## ABOUT THIS TASK
Every word of every entry must be retyped exactly.

[Saved entries]
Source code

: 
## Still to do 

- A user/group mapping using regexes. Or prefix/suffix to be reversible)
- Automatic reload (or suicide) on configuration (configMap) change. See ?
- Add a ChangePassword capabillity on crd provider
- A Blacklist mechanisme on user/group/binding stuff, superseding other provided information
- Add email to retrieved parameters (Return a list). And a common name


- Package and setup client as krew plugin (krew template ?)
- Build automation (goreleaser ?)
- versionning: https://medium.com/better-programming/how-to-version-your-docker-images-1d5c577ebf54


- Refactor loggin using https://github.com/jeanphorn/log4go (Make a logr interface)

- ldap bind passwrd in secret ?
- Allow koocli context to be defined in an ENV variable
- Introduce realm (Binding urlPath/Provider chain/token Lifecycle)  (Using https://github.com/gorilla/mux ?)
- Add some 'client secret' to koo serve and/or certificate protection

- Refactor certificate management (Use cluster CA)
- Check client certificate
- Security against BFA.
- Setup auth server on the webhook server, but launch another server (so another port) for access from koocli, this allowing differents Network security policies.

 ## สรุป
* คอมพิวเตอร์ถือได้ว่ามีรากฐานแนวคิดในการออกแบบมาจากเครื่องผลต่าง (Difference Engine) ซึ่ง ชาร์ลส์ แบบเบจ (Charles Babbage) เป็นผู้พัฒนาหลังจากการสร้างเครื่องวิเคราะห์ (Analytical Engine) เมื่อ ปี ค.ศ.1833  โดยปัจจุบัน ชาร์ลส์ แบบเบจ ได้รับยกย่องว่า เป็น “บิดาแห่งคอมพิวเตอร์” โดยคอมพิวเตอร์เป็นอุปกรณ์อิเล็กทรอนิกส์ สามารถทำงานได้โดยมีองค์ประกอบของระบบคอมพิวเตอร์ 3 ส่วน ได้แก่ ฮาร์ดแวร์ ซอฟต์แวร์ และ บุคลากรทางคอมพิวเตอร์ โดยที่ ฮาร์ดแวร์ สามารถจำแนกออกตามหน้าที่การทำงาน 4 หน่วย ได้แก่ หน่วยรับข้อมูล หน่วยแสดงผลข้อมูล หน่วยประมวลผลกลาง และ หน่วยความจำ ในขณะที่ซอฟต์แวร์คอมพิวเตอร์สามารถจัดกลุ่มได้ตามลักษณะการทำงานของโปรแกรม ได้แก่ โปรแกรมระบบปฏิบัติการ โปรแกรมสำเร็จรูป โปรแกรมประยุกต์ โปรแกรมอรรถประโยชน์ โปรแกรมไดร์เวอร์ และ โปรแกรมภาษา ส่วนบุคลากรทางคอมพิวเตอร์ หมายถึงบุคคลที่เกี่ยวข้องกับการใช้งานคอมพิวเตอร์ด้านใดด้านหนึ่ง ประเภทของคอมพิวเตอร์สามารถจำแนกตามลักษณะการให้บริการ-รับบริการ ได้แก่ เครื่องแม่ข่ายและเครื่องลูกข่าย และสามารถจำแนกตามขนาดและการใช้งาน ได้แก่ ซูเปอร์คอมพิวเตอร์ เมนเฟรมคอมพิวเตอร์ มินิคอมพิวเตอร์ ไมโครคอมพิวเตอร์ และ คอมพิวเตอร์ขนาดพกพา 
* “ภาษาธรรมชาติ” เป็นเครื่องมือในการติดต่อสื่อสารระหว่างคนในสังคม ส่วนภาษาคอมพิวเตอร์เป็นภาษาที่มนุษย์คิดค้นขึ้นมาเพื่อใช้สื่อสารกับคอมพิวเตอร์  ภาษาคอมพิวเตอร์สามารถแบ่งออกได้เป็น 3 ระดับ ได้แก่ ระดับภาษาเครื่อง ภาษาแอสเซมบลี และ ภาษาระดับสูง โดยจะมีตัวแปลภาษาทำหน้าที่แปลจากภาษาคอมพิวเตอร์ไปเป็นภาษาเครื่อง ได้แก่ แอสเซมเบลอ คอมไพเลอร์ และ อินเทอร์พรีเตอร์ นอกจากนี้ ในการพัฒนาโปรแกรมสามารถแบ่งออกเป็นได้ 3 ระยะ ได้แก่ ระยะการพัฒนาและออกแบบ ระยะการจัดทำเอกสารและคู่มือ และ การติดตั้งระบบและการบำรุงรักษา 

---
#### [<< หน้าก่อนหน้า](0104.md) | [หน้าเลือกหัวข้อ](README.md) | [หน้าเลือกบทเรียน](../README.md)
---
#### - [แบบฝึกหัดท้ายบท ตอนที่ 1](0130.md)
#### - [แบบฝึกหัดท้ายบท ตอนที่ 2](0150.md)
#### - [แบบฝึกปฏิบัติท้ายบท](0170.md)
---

## RESULT OF THE TASK
Source code

: 
## Still to do 

- A user/group mapping using regexes. Or prefix/suffix to be reversible)
- Automatic reload (or suicide) on configuration (configMap) change. See ?
- Add a ChangePassword capabillity on crd provider
- A Blacklist mechanisme on user/group/binding stuff, superseding other provided information
- Add email to retrieved parameters (Return a list). And a common name


- Package and setup client as krew plugin (krew template ?)
- Build automation (goreleaser ?)
- versionning: https://medium.com/better-programming/how-to-version-your-docker-images-1d5c577ebf54


- Refactor loggin using https://github.com/jeanphorn/log4go (Make a logr interface)

- ldap bind passwrd in secret ?
- Allow koocli context to be defined in an ENV variable
- Introduce realm (Binding urlPath/Provider chain/token Lifecycle)  (Using https://github.com/gorilla/mux ?)
- Add some 'client secret' to koo serve and/or certificate protection

- Refactor certificate management (Use cluster CA)
- Check client certificate
- Security against BFA.
- Setup auth server on the webhook server, but launch another server (so another port) for access from koocli, this allowing differents Network security policies.

 ## สรุป
* คอมพิวเตอร์ถือได้ว่ามีรากฐานแนวคิดในการออกแบบมาจากเครื่องผลต่าง (Difference Engine) ซึ่ง ชาร์ลส์ แบบเบจ (Charles Babbage) เป็นผู้พัฒนาหลังจากการสร้างเครื่องวิเคราะห์ (Analytical Engine) เมื่อ ปี ค.ศ.1833  โดยปัจจุบัน ชาร์ลส์ แบบเบจ ได้รับยกย่องว่า เป็น “บิดาแห่งคอมพิวเตอร์” โดยคอมพิวเตอร์เป็นอุปกรณ์อิเล็กทรอนิกส์ สามารถทำงานได้โดยมีองค์ประกอบของระบบคอมพิวเตอร์ 3 ส่วน ได้แก่ ฮาร์ดแวร์ ซอฟต์แวร์ และ บุคลากรทางคอมพิวเตอร์ โดยที่ ฮาร์ดแวร์ สามารถจำแนกออกตามหน้าที่การทำงาน 4 หน่วย ได้แก่ หน่วยรับข้อมูล หน่วยแสดงผลข้อมูล หน่วยประมวลผลกลาง และ หน่วยความจำ ในขณะที่ซอฟต์แวร์คอมพิวเตอร์สามารถจัดกลุ่มได้ตามลักษณะการทำงานของโปรแกรม ได้แก่ โปรแกรมระบบปฏิบัติการ โปรแกรมสำเร็จรูป โปรแกรมประยุกต์ โปรแกรมอรรถประโยชน์ โปรแกรมไดร์เวอร์ และ โปรแกรมภาษา ส่วนบุคลากรทางคอมพิวเตอร์ หมายถึงบุคคลที่เกี่ยวข้องกับการใช้งานคอมพิวเตอร์ด้านใดด้านหนึ่ง ประเภทของคอมพิวเตอร์สามารถจำแนกตามลักษณะการให้บริการ-รับบริการ ได้แก่ เครื่องแม่ข่ายและเครื่องลูกข่าย และสามารถจำแนกตามขนาดและการใช้งาน ได้แก่ ซูเปอร์คอมพิวเตอร์ เมนเฟรมคอมพิวเตอร์ มินิคอมพิวเตอร์ ไมโครคอมพิวเตอร์ และ คอมพิวเตอร์ขนาดพกพา 
* “ภาษาธรรมชาติ” เป็นเครื่องมือในการติดต่อสื่อสารระหว่างคนในสังคม ส่วนภาษาคอมพิวเตอร์เป็นภาษาที่มนุษย์คิดค้นขึ้นมาเพื่อใช้สื่อสารกับคอมพิวเตอร์  ภาษาคอมพิวเตอร์สามารถแบ่งออกได้เป็น 3 ระดับ ได้แก่ ระดับภาษาเครื่อง ภาษาแอสเซมบลี และ ภาษาระดับสูง โดยจะมีตัวแปลภาษาทำหน้าที่แปลจากภาษาคอมพิวเตอร์ไปเป็นภาษาเครื่อง ได้แก่ แอสเซมเบลอ คอมไพเลอร์ และ อินเทอร์พรีเตอร์ นอกจากนี้ ในการพัฒนาโปรแกรมสามารถแบ่งออกเป็นได้ 3 ระยะ ได้แก่ ระยะการพัฒนาและออกแบบ ระยะการจัดทำเอกสารและคู่มือ และ การติดตั้งระบบและการบำรุงรักษา 

---
#### [<< หน้าก่อนหน้า](0104.md) | [หน้าเลือกหัวข้อ](README.md) | [หน้าเลือกบทเรียน](../README.md)
---
#### - [แบบฝึกหัดท้ายบท ตอนที่ 1](0130.md)
#### - [แบบฝึกหัดท้ายบท ตอนที่ 2](0150.md)
#### - [แบบฝึกปฏิบัติท้ายบท](0170.md)
---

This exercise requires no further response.